Covert database from ASCII to UTF-8

Started by Jeff Amielabout 15 years ago6 messagesgeneral
Jump to latest
#1Jeff Amiel
becauseimjeff@yahoo.com

It's come time to bite the bullet and convert a half-terraybyte database from ASCII to UTF8. Have gone through a bit of effort to track down the unclean ascii text and repair it but would like to avoid the outage of a many-many hour dump-restore.

Using Postgres 8.4.X.

Are there any other magic options open to me?
Any way to do an in-place conversion?
I assume slony replication is an option.....
What about some sort of wal log shipping replication?

Any thoughts would be appreciated.

#2Vibhor Kumar
vibhor.kumar@enterprisedb.com
In reply to: Jeff Amiel (#1)
Re: Covert database from ASCII to UTF-8

On Feb 22, 2011, at 10:23 PM, Jeff Amiel wrote:

It's come time to bite the bullet and convert a half-terraybyte database from ASCII to UTF8. Have gone through a bit of effort to track down the unclean ascii text and repair it but would like to avoid the outage of a many-many hour dump-restore.

Using Postgres 8.4.X.

I assume slony replication is an option.....

Right!

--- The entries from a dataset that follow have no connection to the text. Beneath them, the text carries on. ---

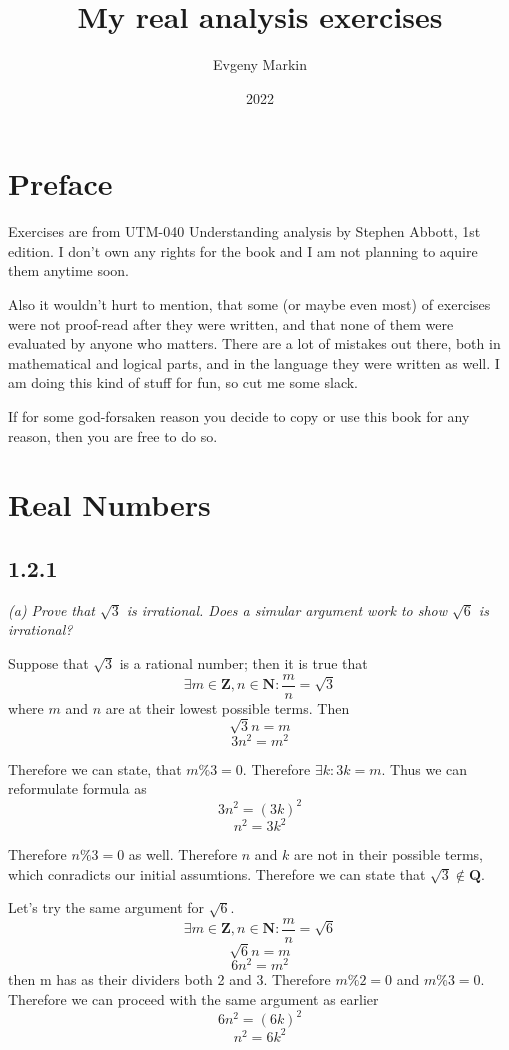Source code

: \documentclass[11pt,oneside,titlepage]{book}
\title{My real analysis exercises}
\author{Evgeny Markin}
\date{2022}
\begin{document}
\maketitle
\tableofcontents

\chapter*{Preface}

Exercises are from UTM-040 Understanding analysis by Stephen Abbott, 1st
edition. I don't own any rights
for the book and I am not planning to aquire them anytime soon. 

Also it wouldn't hurt to mention, that some (or maybe even most) of exercises
were not proof-read after they were written,  and that none of them were
evaluated by anyone who matters. There are a lot of mistakes out  there, both
in mathematical and logical parts, and in the language they were written as
well. I am doing this kind of stuff for fun, so cut me some slack.

If for some god-forsaken reason you decide to copy or use this book for
any reason, then you are free to do so.

\chapter{Real Numbers}

\section*{1.2.1}
\textit{(a) Prove that $\sqrt{3}$ is irrational. Does a simular argument work
  to show $\sqrt{6}$ is irrational?}

Suppose that $\sqrt{3}$ is a rational number; then it is true that
$$\exists m \in \textbf{Z}, n \in \textbf{N}: \frac{m}{n} = \sqrt{3}$$
where $m$ and $n$ are at their lowest possible terms. Then
$$\sqrt{3}n = m$$
$$3n^2 = m^2$$

Therefore we can state, that $m \% 3 = 0$. Therefore $\exists k: 3k = m$.
Thus we can reformulate formula as
$$3n^2 = (3k)^2$$
$$n^2 = 3k^2$$

Therefore $n\%3 = 0$ as well. Therefore $n$ and $k$ are not in their possible
terms, which conradicts our initial assumtions. Therefore we can state that
$\sqrt{3} \notin \textbf{Q}$.

Let's try the same argument for $\sqrt{6}$.
$$\exists m \in \textbf{Z}, n \in \textbf{N}: \frac{m}{n} = \sqrt{6}$$
$$\sqrt{6}n = m$$
$$6n^2 = m^2$$
then m has as their dividers both 2 and 3. Therefore $m\%2 = 0$ and $m\%3 = 0$.
Therefore we can proceed with the same argument as earlier
$$6n^2 = (6k)^2$$
$$n^2 = 6k^2$$
\end{document}
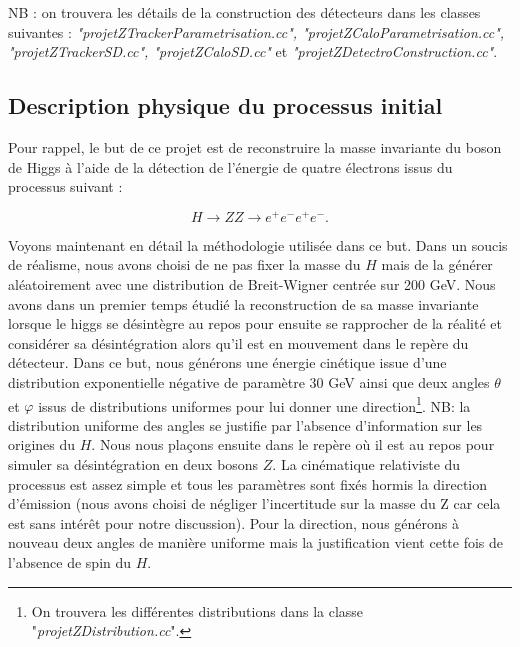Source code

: \documentclass[11pt]{article}
\begin{document}
NB : on trouvera les détails de la construction des détecteurs dans les classes
suivantes : \textit{"projetZTrackerParametrisation.cc",
"projetZCaloParametrisation.cc", "projetZTrackerSD.cc", "projetZCaloSD.cc"} et 
\textit{"projetZDetectroConstruction.cc"}. 



\subsection{Description physique du processus initial}

Pour rappel, le but de ce projet est de reconstruire la masse invariante du
boson de Higgs à l'aide de la détection de l'énergie de quatre électrons issus
du processus suivant :

\begin{equation}
H \longrightarrow ZZ \longrightarrow e^+ e^- e^+ e^-.
\end{equation}

Voyons maintenant en détail la méthodologie utilisée dans ce but. Dans un
soucis de réalisme, nous avons choisi de ne pas fixer la masse du $H$ mais
de la générer aléatoirement avec une distribution de Breit-Wigner centrée sur
200 GeV. Nous avons dans un premier temps étudié la reconstruction de sa masse
invariante lorsque le higgs se désintègre au repos pour ensuite se rapprocher
de la réalité et considérer sa désintégration alors qu'il est en mouvement dans
le repère du détecteur. Dans ce but, nous générons une énergie cinétique issue
d'une distribution exponentielle négative de paramètre 30 GeV ainsi que deux
angles $\theta$ et $\varphi$ issus de distributions uniformes pour lui donner
une direction\footnote{On trouvera les différentes distributions dans la classe
"\textit{projetZDistribution.cc}".}. NB: la distribution uniforme des angles se
justifie par l'absence d'information sur les origines du $H$. Nous nous plaçons
ensuite dans le repère où il est au repos pour simuler sa désintégration en deux
bosons $Z$. La cinématique relativiste du processus est assez simple et tous les
paramètres sont fixés hormis la direction d'émission (nous avons choisi de
négliger l'incertitude sur la masse du Z car cela est sans intérêt pour notre
discussion). Pour la direction, nous générons à nouveau deux angles de manière
uniforme mais la justification vient cette fois de l'absence de spin du $H$. 
\end{document}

Replication would help. You can also try Bucardo.

What about some sort of wal log shipping replication?

WAL Log shipping won't help.

Thanks & Regards,
Vibhor Kumar

#3Vick Khera
vivek@khera.org
In reply to: Jeff Amiel (#1)
Re: Covert database from ASCII to UTF-8

On Tue, Feb 22, 2011 at 11:53 AM, Jeff Amiel <becauseimjeff@yahoo.com> wrote:

I assume slony replication is an option.....

this is my plan, once i finish cleaning up the code and the DB data.
you have to ensure that whatever the original DB emits (in the form of
COPY and individual updates later on) will import correctly into the
new DB without error, else you're hosed.

also, I'd do it one table at a time rather than all at once, to
minimize failure cases if there is a problem with one table.

What about some sort of wal log shipping replication?

I don't think you can do that. This is a binary replication that
copies disk pages.

#4Geoffrey Myers
geof@serioustechnology.com
In reply to: Vibhor Kumar (#2)
Re: Covert database from ASCII to UTF-8

Vibhor Kumar wrote:

On Feb 22, 2011, at 10:23 PM, Jeff Amiel wrote:

It's come time to bite the bullet and convert a half-terraybyte database from ASCII to UTF8. Have gone through a bit of effort to track down the unclean ascii text and repair it but would like to avoid the outage of a many-many hour dump-restore.

Using Postgres 8.4.X.

I assume slony replication is an option.....

Right! Replication would help. You can also try Bucardo.

I'm assuming you're saying you can replicate from an ASCII database to
UTF8? What happens to the data that is not UTF8 'friendly?'

What about some sort of wal log shipping replication?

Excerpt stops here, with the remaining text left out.